CCLA’s voice was heard and recognized in the Supreme Court of Canada (SCC) decision released today, Douez v Facebook, Inc. The case addressed whether a Vancouver woman, Deborah Douez, should be able to pursue a claim against the social media giant under Canadian law, in Canada.
CCLA argued, and the Court agreed, that one reason we need to make sure that privacy and other rights are protected in these kinds of contracts is that social media use is becoming an essential part of participation in public life:
As the intervener the Canadian Civil Liberties Association emphasizes, “access to Facebook and social media platforms, including the online communities they make possible, has become increasingly important for the exercise of free speech, freedom of association and for full participation in democracy.” (para 56)
Most of the important principles CCLA argued for found traction with the Court, which generally agreed that “take it or leave it” consumer contracts are different than other kinds of commercial contracts because they raise questions of meaningful consent, and that it is in the public interest to protect rights such as privacy when evaluating where disputes about this kind of contract should be heard.
Recent statistics reveal that in March 2017 there were more than 1.94 billion active users on Facebook, with five new users joining every second. More than 18 million of these are Canadian, 1.8 million in BC alone. CCLA believes that all of these people, who use Facebook as an important part of their social lives, and who share their photos, sexual preferences, location, religious affiliation, political views and all kinds of personal information, should have an option to bring forward a case in Canada, under Canadian law, if they experience privacy violations.
Ms. Douez tried to initiate legal actions against Facebook in British Columbia, for using her name and picture in “sponsored stories” advertisements without express consent. Facebook argued that she could not bring forward her case in BC because when she created her account, she agreed to their terms of service. Those terms of service include a forum selection clause, specifying that users must resolve any claims against the company in a US court located in California.
This case revolved around a very complex body of law relating to forum selection. The existing common law test to determine whether a Canadian court should override a forum selection clause was established by the Supreme Court in the Pompey case.
The Pompey test was designed for commercial contracts, where two equal parties negotiate an exchange of goods and decide together where conflicts should be resolved. The built-in presumption in the test is that forum selection clauses should mostly be upheld, because they are part of the bargain agreed to by both parties.

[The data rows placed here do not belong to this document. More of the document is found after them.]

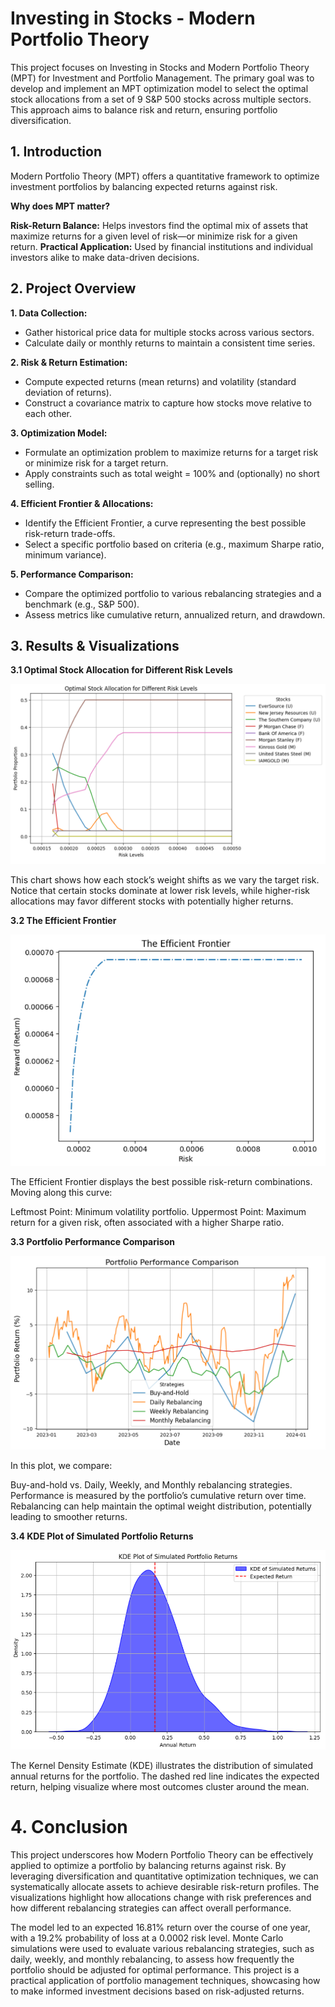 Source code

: # Investing in Stocks - Modern Portfolio Theory

This project focuses on Investing in Stocks and Modern Portfolio Theory (MPT) for Investment and Portfolio Management. The primary goal was to develop and implement an MPT optimization model to select the optimal stock allocations from a set of 9 S&P 500 stocks across multiple sectors. This approach aims to balance risk and return, ensuring portfolio diversification.

## 1. Introduction

Modern Portfolio Theory (MPT) offers a quantitative framework to optimize investment portfolios by balancing expected returns against risk. 

**Why does MPT matter?**

**Risk-Return Balance:** Helps investors find the optimal mix of assets that maximize returns for a given level of risk—or minimize risk for a given return.
**Practical Application:** Used by financial institutions and individual investors alike to make data-driven decisions.

## 2. Project Overview
**1. Data Collection:**

- Gather historical price data for multiple stocks across various sectors.
- Calculate daily or monthly returns to maintain a consistent time series.

**2. Risk & Return Estimation:**

- Compute expected returns (mean returns) and volatility (standard deviation of returns).
- Construct a covariance matrix to capture how stocks move relative to each other.

**3. Optimization Model:**

- Formulate an optimization problem to maximize returns for a target risk or minimize risk for a target return.
- Apply constraints such as total weight = 100% and (optionally) no short selling.

**4. Efficient Frontier & Allocations:**

- Identify the Efficient Frontier, a curve representing the best possible risk-return trade-offs.
- Select a specific portfolio based on criteria (e.g., maximum Sharpe ratio, minimum variance).

**5. Performance Comparison:**

- Compare the optimized portfolio to various rebalancing strategies and a benchmark (e.g., S&P 500).
- Assess metrics like cumulative return, annualized return, and drawdown.

## 3. Results & Visualizations
**3.1 Optimal Stock Allocation for Different Risk Levels**

![EDA_Plot1](Images/OptimalStock_Allocation.png)

This chart shows how each stock’s weight shifts as we vary the target risk. Notice that certain stocks dominate at lower risk levels, while higher-risk allocations may favor different stocks with potentially higher returns.

**3.2 The Efficient Frontier**

![EDA_Plot2](Images/Efficient_Frontier.png)

The Efficient Frontier displays the best possible risk-return combinations. Moving along this curve:

Leftmost Point: Minimum volatility portfolio.
Uppermost Point: Maximum return for a given risk, often associated with a higher Sharpe ratio.

**3.3 Portfolio Performance Comparison**

![EDA_Plot3](Images/Portfolio_Performance_Allocation.png)

In this plot, we compare:

Buy-and-hold vs. Daily, Weekly, and Monthly rebalancing strategies.
Performance is measured by the portfolio’s cumulative return over time.
Rebalancing can help maintain the optimal weight distribution, potentially leading to smoother returns.

**3.4 KDE Plot of Simulated Portfolio Returns**

![EDA_Plot4](Images/Portfolio_Returns.png)

The Kernel Density Estimate (KDE) illustrates the distribution of simulated annual returns for the portfolio. The dashed red line indicates the expected return, helping visualize where most outcomes cluster around the mean.

# 4. Conclusion
This project underscores how Modern Portfolio Theory can be effectively applied to optimize a portfolio by balancing returns against risk. By leveraging diversification and quantitative optimization techniques, we can systematically allocate assets to achieve desirable risk-return profiles. The visualizations highlight how allocations change with risk preferences and how different rebalancing strategies can affect overall performance.

The model led to an expected 16.81% return over the course of one year, with a 19.2% probability of loss at a 0.0002 risk level. Monte Carlo simulations were used to evaluate various rebalancing strategies, such as daily, weekly, and monthly rebalancing, to assess how frequently the portfolio should be adjusted for optimal performance. This project is a practical application of portfolio management techniques, showcasing how to make informed investment decisions based on risk-adjusted returns.
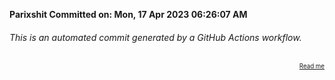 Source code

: **Parixshit Committed on: Mon, 17 Apr 2023 06:26:07 AM** <!-- 8935634e-b4e3-43e5-97ef-9c7e26497bda -->

###### This is an automated commit generated by a GitHub Actions workflow.

<div align="right"><sub><sup><a href="https://github.com/Parixshit/AutoCommit.git">Read me</a></sup></sub></div>
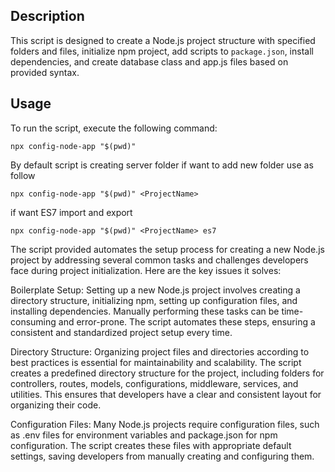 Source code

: 
  

## Description

This script is designed to create a Node.js project structure with specified folders and files, initialize npm project, add scripts to `package.json`, install dependencies, and create database class and app.js files based on provided syntax.

  

## Usage

To run the script, execute the following command:

  

    npx config-node-app "$(pwd)"

  

By default script is creating server folder if want to add new folder use as follow

  

    npx config-node-app "$(pwd)" <ProjectName>

  

if want ES7 import and export

  

    npx config-node-app "$(pwd)" <ProjectName> es7

  
  

The script provided automates the setup process for creating a new Node.js project by addressing several common tasks and challenges developers face during project initialization. Here are the key issues it solves:

  

Boilerplate Setup: Setting up a new Node.js project involves creating a directory structure, initializing npm, setting up configuration files, and installing dependencies. Manually performing these tasks can be time-consuming and error-prone. The script automates these steps, ensuring a consistent and standardized project setup every time.

  

Directory Structure: Organizing project files and directories according to best practices is essential for maintainability and scalability. The script creates a predefined directory structure for the project, including folders for controllers, routes, models, configurations, middleware, services, and utilities. This ensures that developers have a clear and consistent layout for organizing their code.

  

Configuration Files: Many Node.js projects require configuration files, such as .env files for environment variables and package.json for npm configuration. The script creates these files with appropriate default settings, saving developers from manually creating and configuring them.
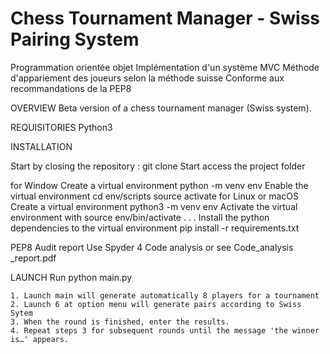 # Chess Tournament Manager - Swiss Pairing System

Programmation orientée objet
Implémentation d'un système MVC
Méthode d'appariement des joueurs selon la méthode suisse
Conforme aux recommandations de la PEP8

OVERVIEW
Beta version of a chess tournament manager (Swiss system). 

REQUISITORIES 
Python3

INSTALLATION

Start by closing the repository :
git clone 
Start access the project folder

for Window
Create a virtual environment
python -m venv env
Enable the virtual environment
cd env/scripts
source activate
for Linux or macOS
Create a virtual environment
python3 -m venv env
Activate the virtual environment with
source env/bin/activate 
. . .
Install the python dependencies to the virtual environment
pip install -r requirements.txt

PEP8 Audit report
Use Spyder 4 Code analysis or see Code_analysis _report.pdf

LAUNCH
Run
python main.py

	1. Launch main will generate automatically 8 players for a tournament
	2. Launch 6 at option menu will generate pairs according to Swiss Sytem 
	3. When the round is finished, enter the results. 
  	4. Repeat steps 3 for subsequent rounds until the message 'the winner is…' appears.
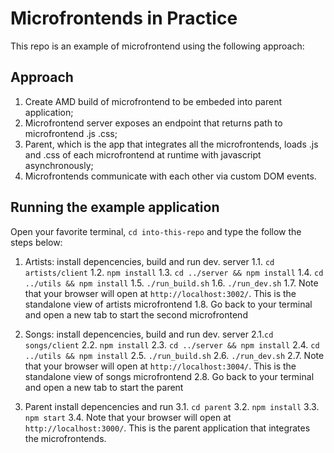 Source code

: # Microfrontends in Practice

This repo is an example of microfrontend using the following approach:

## Approach

1. Create AMD build of microfrontend to be embeded into parent application;
2. Microfrontend server exposes an endpoint that returns path to microfrontend .js .css;
3. Parent, which is the app that integrates all the microfrontends, loads .js and .css of each microfrontend at runtime with javascript asynchronously;
4. Microfrontends communicate with each other via custom DOM events.

## Running the example application

Open your favorite terminal, `cd into-this-repo` and type the follow the steps below:

1. Artists: install depencencies, build and run dev. server
  1.1. `cd artists/client`
  1.2. `npm install`
  1.3. `cd ../server && npm install`
  1.4. `cd ../utils && npm install`
  1.5. `./run_build.sh`
  1.6. `./run_dev.sh`
  1.7. Note that your browser will open at `http://localhost:3002/`. This is the standalone view of artists microfrontend
  1.8. Go back to your terminal and open a new tab to start the second microfrontend

2. Songs: install depencencies, build and run dev. server
  2.1.`cd songs/client`
  2.2. `npm install`
  2.3. `cd ../server && npm install`
  2.4. `cd ../utils && npm install`
  2.5. `./run_build.sh`
  2.6. `./run_dev.sh`
  2.7. Note that your browser will open at `http://localhost:3004/`. This is the standalone view of songs microfrontend
  2.8. Go back to your terminal and open a new tab to start the parent

3. Parent install depencencies and run
  3.1. `cd parent`
  3.2. `npm install`
  3.3. `npm start`
  3.4. Note that your browser will open at `http://localhost:3000/`. This is the parent application that integrates the microfrontends. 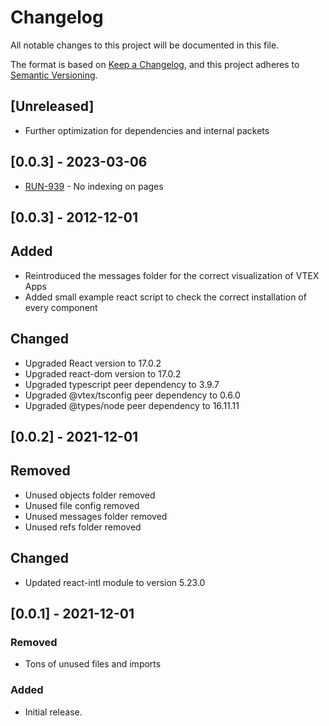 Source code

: # Changelog

All notable changes to this project will be documented in this file.

The format is based on [Keep a Changelog](https://keepachangelog.com/en/1.0.0/),
and this project adheres to [Semantic Versioning](https://semver.org/spec/v2.0.0.html).

## [Unreleased]
- Further optimization for dependencies and internal packets
## [0.0.3] - 2023-03-06
- [RUN-939](https://whirlpoolgtm.atlassian.net/browse/RUN-938) - No indexing on pages

## [0.0.3] - 2012-12-01
## Added
- Reintroduced the messages folder for the correct visualization of VTEX Apps
- Added small example react script to check the correct installation of every component

## Changed
- Upgraded React version to 17.0.2
- Upgraded react-dom version to 17.0.2
- Upgraded typescript peer dependency to 3.9.7
- Upgraded @vtex/tsconfig peer dependency to 0.6.0
- Upgraded @types/node peer dependency to 16.11.11

## [0.0.2] - 2021-12-01
## Removed
- Unused objects folder removed
- Unused file config removed
- Unused messages folder removed
- Unused refs folder removed
## Changed
- Updated react-intl module to version 5.23.0
## [0.0.1] - 2021-12-01
### Removed 
- Tons of unused files and imports

### Added
- Initial release.
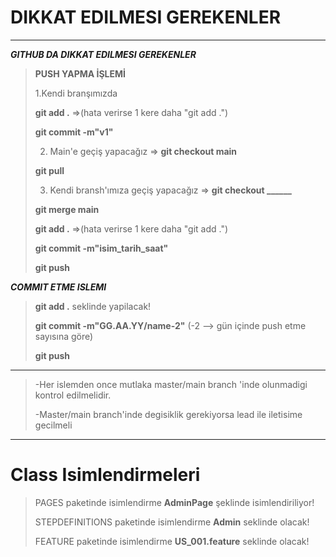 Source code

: # DIKKAT EDILMESI GEREKENLER

***

***GITHUB DA DIKKAT EDILMESI GEREKENLER***
> 
> **PUSH YAPMA İŞLEMİ**
> 
> 1.Kendi branşımızda
> 
> 	**git add .**           =>(hata verirse 1 kere daha "git add .")
> 
> 	**git commit -m"v1"**
> 
> 2. Main'e geçiş yapacağız => **git checkout main**
> 
> 	**git pull**
> 
> 3. Kendi bransh'ımıza geçiş yapacağız => **git checkout ______**
> 
> 	**git merge main**
> 
> 	**git add .**           =>(hata verirse 1 kere daha "git add .")
> 
> 	**git commit -m"isim_tarih_saat"**
> 
> 	**git push**
	

***COMMIT ETME ISLEMI***
> **git add .** seklinde yapilacak!
>
> **git commit -m"GG.AA.YY/name-2"** (-2 --> gün içinde push etme sayısına göre)
>
> **git push**

***
> -Her islemden once mutlaka master/main branch 'inde olunmadigi kontrol edilmelidir.
>
> -Master/main branch'inde degisiklik gerekiyorsa lead ile iletisime gecilmeli
***

# Class Isimlendirmeleri
>  PAGES paketinde isimlendirme **AdminPage** şeklinde isimlendiriliyor!
>
>  STEPDEFINITIONS paketinde isimlendirme **Admin** seklinde olacak!
>
>  FEATURE paketinde isimlendirme **US_001.feature** seklinde olacak!
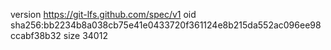 version https://git-lfs.github.com/spec/v1
oid sha256:bb2234b8a038cb75e41e0433720f361124e8b215da552ac096ee98ccabf38b32
size 34012
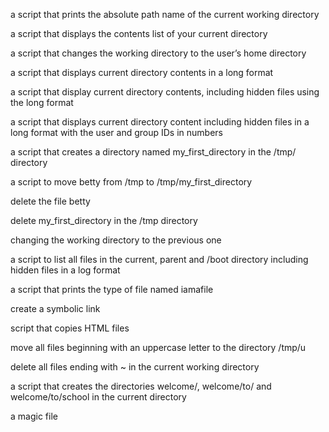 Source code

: a script that prints the absolute path name of the current working directory

a script that displays the contents list of your current directory

a script that changes the working directory to the user’s home directory

a script that displays current directory contents in a long format

a script that display current directory contents, including hidden files using the long format

a script that displays current directory content including hidden files in a long format with the user and group IDs in numbers

a script that creates a directory named my_first_directory in the /tmp/ directory

a script to move betty from /tmp to /tmp/my_first_directory

delete the file betty

delete my_first_directory in the /tmp directory

changing the working directory to the previous one

a script to list all files in the current, parent and /boot directory including hidden files in a log format

a script that prints the type of file named iamafile

create a symbolic link

script that copies HTML files

move all files beginning with an uppercase letter to the directory /tmp/u

delete all files ending with ~ in the current working directory

a script that creates the directories welcome/, welcome/to/ and welcome/to/school in the current directory

a magic file 
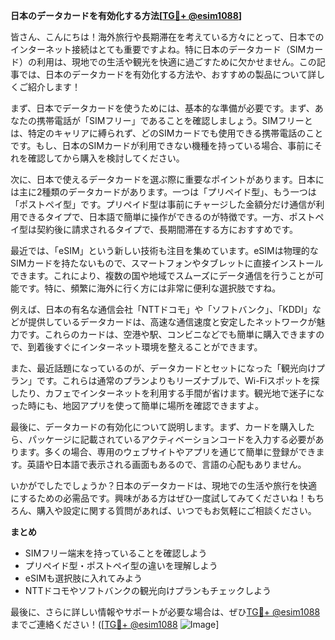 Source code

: **日本のデータカードを有効化する方法[[TG💪+ @esim1088](https://t.me/s/esim1088)]**

皆さん、こんにちは！海外旅行や長期滞在を考えている方々にとって、日本でのインターネット接続はとても重要ですよね。特に日本のデータカード（SIMカード）の利用は、現地での生活や観光を快適に過ごすために欠かせません。この記事では、日本のデータカードを有効化する方法や、おすすめの製品について詳しくご紹介します！

まず、日本でデータカードを使うためには、基本的な準備が必要です。まず、あなたの携帯電話が「SIMフリー」であることを確認しましょう。SIMフリーとは、特定のキャリアに縛られず、どのSIMカードでも使用できる携帯電話のことです。もし、日本のSIMカードが利用できない機種を持っている場合、事前にそれを確認してから購入を検討してください。

次に、日本で使えるデータカードを選ぶ際に重要なポイントがあります。日本には主に2種類のデータカードがあります。一つは「プリペイド型」、もう一つは「ポストペイ型」です。プリペイド型は事前にチャージした金額分だけ通信が利用できるタイプで、日本語で簡単に操作ができるのが特徴です。一方、ポストペイ型は契約後に請求されるタイプで、長期間滞在する方におすすめです。

最近では、「eSIM」という新しい技術も注目を集めています。eSIMは物理的なSIMカードを持たないもので、スマートフォンやタブレットに直接インストールできます。これにより、複数の国や地域でスムーズにデータ通信を行うことが可能です。特に、頻繁に海外に行く方には非常に便利な選択肢ですね。

例えば、日本の有名な通信会社「NTTドコモ」や「ソフトバンク」、「KDDI」などが提供しているデータカードは、高速な通信速度と安定したネットワークが魅力です。これらのカードは、空港や駅、コンビニなどでも簡単に購入できますので、到着後すぐにインターネット環境を整えることができます。

また、最近話題になっているのが、データカードとセットになった「観光向けプラン」です。これらは通常のプランよりもリーズナブルで、Wi-Fiスポットを探したり、カフェでインターネットを利用する手間が省けます。観光地で迷子になった時にも、地図アプリを使って簡単に場所を確認できますよ。

最後に、データカードの有効化について説明します。まず、カードを購入したら、パッケージに記載されているアクティベーションコードを入力する必要があります。多くの場合、専用のウェブサイトやアプリを通じて簡単に登録ができます。英語や日本語で表示される画面もあるので、言語の心配もありません。

いかがでしたでしょうか？日本のデータカードは、現地での生活や旅行を快適にするための必需品です。興味がある方はぜひ一度試してみてくださいね！もちろん、購入や設定に関する質問があれば、いつでもお気軽にご相談ください。

**まとめ**
- SIMフリー端末を持っていることを確認しよう
- プリペイド型・ポストペイ型の違いを理解しよう
- eSIMも選択肢に入れてみよう
- NTTドコモやソフトバンクの観光向けプランもチェックしよう

最後に、さらに詳しい情報やサポートが必要な場合は、ぜひ[TG💪+ @esim1088](https://t.me/s/esim1088)までご連絡ください！([[TG💪+ @esim1088](https://t.me/s/esim1088) ![Image](https://i.postimg.cc/Y0z9fWf4/image.png)] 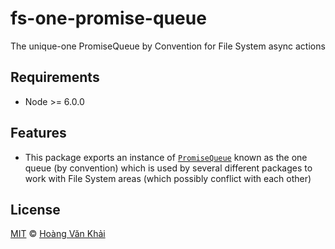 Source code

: 
# fs-one-promise-queue

The unique-one PromiseQueue by Convention for File System async actions

## Requirements

 * Node >= 6.0.0

## Features

 * This package exports an instance of [`PromiseQueue`](https://github.com/ksxnodemodules/promise-queue) known as the one queue (by convention) which is used by several different packages to work with File System areas (which possibly conflict with each other)

## License

[MIT](https://github.com/ksxnodemodules/my-licenses/blob/master/MIT.md) © [Hoàng Văn Khải](https://github.com/KSXGitHub)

This case is the first time the SCC has been asked to consider how the Pompey test applies to a “take it or leave it” consumer contract, known more formally as ‘contracts of adhesion’. CCLA argued that the test needs an important update if it is to be used to decide in which jurisdiction individuals may pursue privacy violations. When individual users open accounts with big companies like Facebook or Google, those individuals have no power to bargain a contract that is fair to both parties. Contracts for social media accounts are all or nothing documents: users must give consent for whatever the company asks, or they cannot create an account. We argued that when important rights such as privacy are at risk, Canadians should not automatically have to give up their rights to seek recourse in a Canadian court in order to open a Facebook account.
CCLA is pleased that the SCC agreed, stating that “Canadian courts have a greater interest in adjudicating cases impinging on constitutional and quasi-constitutional rights”, such as privacy rights.
An improved ability to bring forward privacy complaints against large social media companies in Canada and have them heard under Canadian law is an important victory.
CCLA would like to thank Cynthia B. Kuehl and Meredith E. Jones of Lerners LLP for all of their work on this case.